Айяччио съежился под одеялом от страха. Фрезе подошел поближе и услышал шепот. Он приподнял одеяло и прислушался. Айяччио тихо молился, прося Бога дать покой его душе. В одной руке у него был листок с фразой убийцы, в другой – карандаш. Фрезе осторожно вытащил листок из пальцев больного и взглянул на него. Под напечатанной на машинке фразой Айяччио написал свое имя и фамилию по той же системе, что и убийца. Одни буквы прописные, другие строчные. Чем это объяснить – непонятно. Прописными он сделал буквы У, С, Т, Й, Ч, И. Фрезе подумал, что, может быть, это связано с «УСТойчивыми» воспоминаниями о пожаре в приюте. Они действительно оказались устойчивыми, как и ожоги, оставившие свой вечный след.
В палату вошла сестра с подносом. На подносе Фрезе разглядел термометр, стакан с водой, несколько разноцветных таблеток и шприц, положенный на пропитанную спиртом ватку.
– Опять вы? Вы же вроде уходить собирались?
– Нет, пожалуйста, не надо, – простонал с постели Айяччио.
Сестра поставила поднос на тумбочку и с воинственным видом повернулась к Фрезе.
– Что вы его мучаете? Не видите, как ему плохо?
Фрезе не счел нужным оправдываться.
– Это ты нашла у Айяччио на груди ту надпись?
– Да, а что?
– Смотри. – Он показал ей листок. – Так было написано?
– Да. Имя и фамилия.
– Нет, смотри как следует. Видишь, одни буквы большие, другие маленькие.
– По-моему, именно так. Только я теперь не скажу, какие были большие, а какие маленькие… Разве все упомнишь.
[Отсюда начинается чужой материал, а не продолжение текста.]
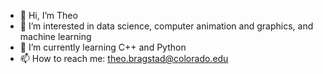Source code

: - 👋 Hi, I’m Theo
- 👀 I’m interested in data science, computer animation and graphics, and machine learning 
- 🌱 I’m currently learning C++ and Python
- 📫 How to reach me: theo.bragstad@colorado.edu

<!---
Theobragstad/Theobragstad is a ✨ special ✨ repository because its `README.md` (this file) appears on your GitHub profile.
You can click the Preview link to take a look at your changes.
--->

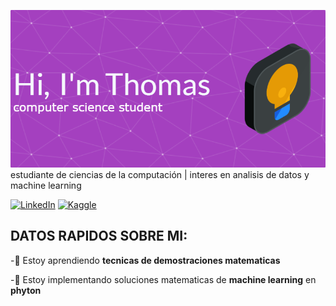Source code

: ![bannner presentacion](github-header-image.png )
estudiante de ciencias de la computación | interes en analisis de datos y machine learning  

[![LinkedIn](https://img.shields.io/badge/linkedin-%230077B5.svg?style=for-the-badge&logo=linkedin&logoColor=white)](https://www.linkedin.com/in/thomasgiraldo)
[![Kaggle](https://img.shields.io/badge/Kaggle-035a7d?style=for-the-badge&logo=kaggle&logoColor=white)](https://www.kaggle.com/thomasgiraldo)

## DATOS RAPIDOS SOBRE MI:
-🌱 Estoy aprendiendo **tecnicas de demostraciones matematicas** 

-🔭 Estoy implementando soluciones matematicas de **machine learning** en **phyton**
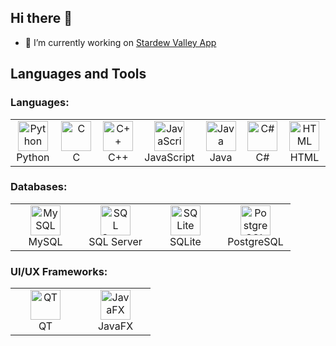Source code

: ## Hi there 👋

<!--
**Razvanix445/Razvanix445** is a ✨ _special_ ✨ repository because its `README.md` (this file) appears on your GitHub profile.

Here are some ideas to get you started:
-->
- 🔭 I’m currently working on [Stardew Valley App](https://github.com/Razvanix445/Stardew-Valley-App)
<!--
- 🌱 I’m currently learning ...
- 👯 I’m looking to collaborate on ...
- 🤔 I’m looking for help with ...
- 💬 Ask me about ...
- 📫 How to reach me: ...
- 😄 Pronouns: ...
- ⚡ Fun fact: ...
-->
## Languages and Tools

### Languages:
<table>
  <tr>
    <td align="center" width="96">
      <img src="https://cdn.jsdelivr.net/gh/devicons/devicon/icons/python/python-original.svg" width="48" height="48" alt="Python" />
      <br>Python
    </td>
    <td align="center" width="96">
      <img src="https://cdn.jsdelivr.net/gh/devicons/devicon/icons/c/c-original.svg" width="48" height="48" alt="C" />
      <br>C
    </td>
    <td align="center" width="96">
      <img src="https://cdn.jsdelivr.net/gh/devicons/devicon/icons/cplusplus/cplusplus-original.svg" width="48" height="48" alt="C++" />
      <br>C++
    </td>
    <td align="center" width="96">
      <img src="https://cdn.jsdelivr.net/gh/devicons/devicon/icons/javascript/javascript-original.svg" width="48" height="48" alt="JavaScript" />
      <br>JavaScript
    </td>
    <td align="center" width="96">
      <img src="https://cdn.jsdelivr.net/gh/devicons/devicon/icons/java/java-original.svg" width="48" height="48" alt="Java" />
      <br>Java
    </td>
    <td align="center" width="96">
      <img src="https://cdn.jsdelivr.net/gh/devicons/devicon/icons/csharp/csharp-original.svg" width="48" height="48" alt="C#" />
      <br>C#
    </td>
    <td align="center" width="96">
      <img src="https://cdn.jsdelivr.net/gh/devicons/devicon/icons/html5/html5-original.svg" width="48" height="48" alt="HTML" />
      <br>HTML
    </td>
  </tr>
</table>

### Databases:
<table>
  <tr>
    <td align="center" width="96">
      <img src="https://cdn.jsdelivr.net/gh/devicons/devicon/icons/mysql/mysql-original-wordmark.svg" width="48" height="48" alt="MySQL" />
      <br>MySQL
    </td>
    <td align="center" width="96">
      <img src="https://www.svgrepo.com/show/303229/microsoft-sql-server-logo.svg" width="48" height="48" alt="SQL Server" />
      <br>SQL Server
    </td>
    <td align="center" width="96">
      <img src="https://cdn.jsdelivr.net/gh/devicons/devicon/icons/sqlite/sqlite-original.svg" width="48" height="48" alt="SQLite" />
      <br>SQLite
    </td>
    <td align="center" width="96">
      <img src="https://cdn.jsdelivr.net/gh/devicons/devicon/icons/postgresql/postgresql-original-wordmark.svg" width="48" height="48" alt="PostgreSQL" />
      <br>PostgreSQL
    </td>
  </tr>
</table>

### UI/UX Frameworks:
<table>
  <tr>
    <td align="center" width="96">
      <img src="https://github.com/user-attachments/assets/f204cd94-4a10-4761-8550-fbb2a5f3bdad" width="48" height="48" alt="QT" />
      <br>QT
    </td>
    <td align="center" width="96">
      <img src="https://github.com/user-attachments/assets/e108e72a-18a0-4032-9565-1ec1ced3fe63" width="48" height="48" alt="JavaFX" />
      <br>JavaFX
    </td>
  </tr>
</table>
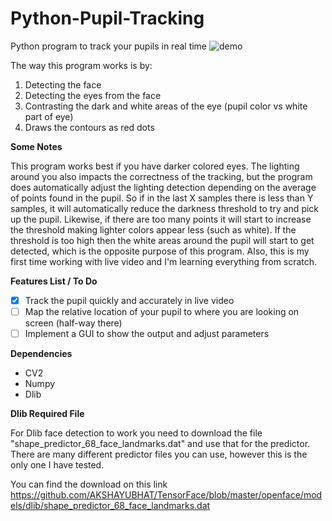 # Python-Pupil-Tracking
Python program to track your pupils in real time
![demo](eye_tracker_demo.gif)


The way this program works is by:

1. Detecting the face
2. Detecting the eyes from the face
3. Contrasting the dark and white areas of the eye (pupil color vs white part of eye)
4. Draws the contours as red dots

**Some Notes**

This program works best if you have darker colored eyes. The lighting around you also impacts the correctness of the tracking, but the program does automatically adjust the lighting detection depending on the average of points found in the pupil. So if in the last X samples there is less than Y samples, it will automatically reduce the darkness threshold to try and pick up the pupil. Likewise, if there are too many points it will start to increase the threshold making lighter colors appear less (such as white). If the threshold is too high then the white areas around the pupil will start to get detected, which is the opposite purpose of this program. Also, this is my first time working with live video and I'm learning everything from scratch.

**Features List / To Do**

- [x] Track the pupil quickly and accurately in live video
- [ ] Map the relative location of your pupil to where you are looking on screen (half-way there)
- [ ] Implement a GUI to show the output and adjust parameters

**Dependencies**

- CV2
- Numpy
- Dlib

**Dlib Required File**

For Dlib face detection to work you need to download the file "shape_predictor_68_face_landmarks.dat" and use that for the predictor. There are many different predictor files you can use, however this is the only one I have tested. 

You can find the download on this link https://github.com/AKSHAYUBHAT/TensorFace/blob/master/openface/models/dlib/shape_predictor_68_face_landmarks.dat
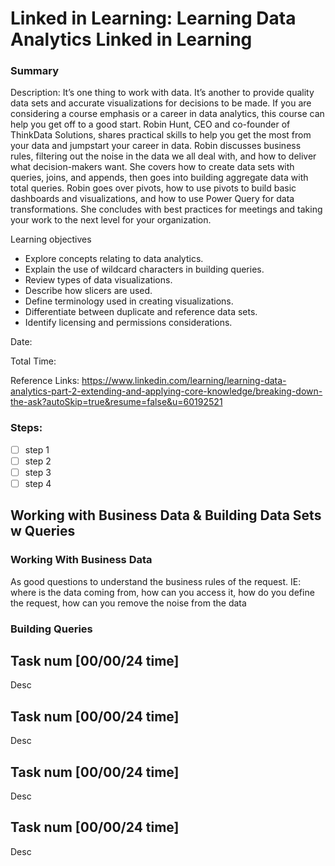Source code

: # Linked in Learning: Learning Data Analytics Linked in Learning
### Summary

Description: It’s one thing to work with data. It’s another to provide quality data sets and accurate visualizations for decisions to be made. 
If you are considering a course emphasis or a career in data analytics, this course can help you get off to a good start. Robin Hunt, CEO and co-founder 
of ThinkData Solutions, shares practical skills to help you get the most from your data and jumpstart your career in data. Robin discusses business rules, 
filtering out the noise in the data we all deal with, and how to deliver what decision-makers want. She covers how to create data sets with queries, joins, 
and appends, then goes into building aggregate data with total queries. Robin goes over pivots, how to use pivots to build basic dashboards and visualizations, 
and how to use Power Query for data transformations. She concludes with best practices for meetings and taking your work to the next level for your organization.

Learning objectives
- Explore concepts relating to data analytics.
- Explain the use of wildcard characters in building queries.
- Review types of data visualizations.
- Describe how slicers are used.
- Define terminology used in creating visualizations.
- Differentiate between duplicate and reference data sets.
- Identify licensing and permissions considerations.

Date:

Total Time:

Reference Links: https://www.linkedin.com/learning/learning-data-analytics-part-2-extending-and-applying-core-knowledge/breaking-down-the-ask?autoSkip=true&resume=false&u=60192521

### Steps:
- [ ] step 1
- [ ] step 2
- [ ] step 3
- [ ] step 4

## Working with Business Data & Building Data Sets w Queries

### Working With Business Data

As good questions to understand the business rules of the request. IE: where is the data coming from, how can you access it, how do you define the request, how can you remove the noise from the data

### Building Queries



## Task num [00/00/24 time]

Desc

## Task num [00/00/24 time]

Desc

## Task num [00/00/24 time]

Desc

## Task num [00/00/24 time]

Desc
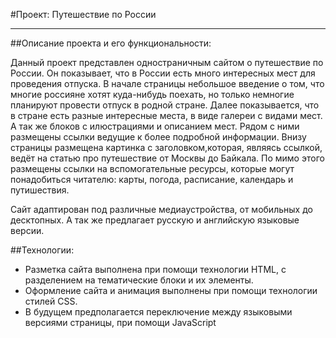 #Проект: Путешествие по России
___
##Описание проекта и его функциональности:

  Данный проект представлен одностраничным сайтом о путешествие по России. Он показывает, что в России есть много интересных мест для проведения отпуска. В начале страницы небольшое введение о том, что многие россияне хотят куда-нибудь поехать, но только немногие планируют провести отпуск в родной стране. Далее показывается, что в стране есть разные интересные места, в виде галереи с видами мест. А так же блоков с илюстрациями и описанием мест. Рядом с ними размещены ссылки ведущие к более подробной информации. Внизу страницы размещена картинка с заголовком,которая, являясь ссылкой, ведёт на статью про путешествие от Москвы до Байкала. По мимо этого размещены ссылки на вспомогательные ресурсы, которые могут понадобиться читателю: карты, погода, расписание, календарь и путишествия.

  Сайт адаптирован под различные медиаустройства, от мобильных до десктопных. А так же предлагает русскую и английскую языковые версии.

##Технологии:

 * Разметка сайта выполнена при помощи технологии HTML, с разделением на тематические блоки и их элементы.
 * Оформление сайта и анимация выполнены при помощи технологии стилей CSS.
 * В будущем предполагается переключение между языковыми версиями страницы, при помощи JavaScript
– Но на первый взгляд так?
Сестра кивнула.
– Ты ангел, – сказал ей Фрезе. – Присматривай тут за моим другом.
Он бросился вон из палаты и припустил вниз по лестнице. Своими открытиями он должен срочно поделиться с Амальди.
– Может, и правда, – втолковывал Фрезе шефу, – может, и правда, он сам не писал на груди эту надпись… Только не говори, что прописные и строчные – это случайность, совпадение.
Амальди низко склонился над листком. Шесть прописных букв. Он взял другой лист и выписал их. Его внимание сразу привлекло «Й». Если соединить его с «У», получится «Ю». Остальное просто.
– Он сказал «уведомление»? – Амальди вскинул голову и уставился на помощника.
Тот кивнул.
Амальди, не говоря больше ни слова, написал буквы в нужном порядке и показал Фрезе решение ребуса.
– Й, У, С, Т, И, Ч, – по буквам прочел Фрезе. – Юстич. Вивиана Юстич, антикварша. Проклятье!
– Уведомление о чем? О смерти Вивианы Юстич? Надпись на груди Айяччио появилась прежде, чем ее убили, верно?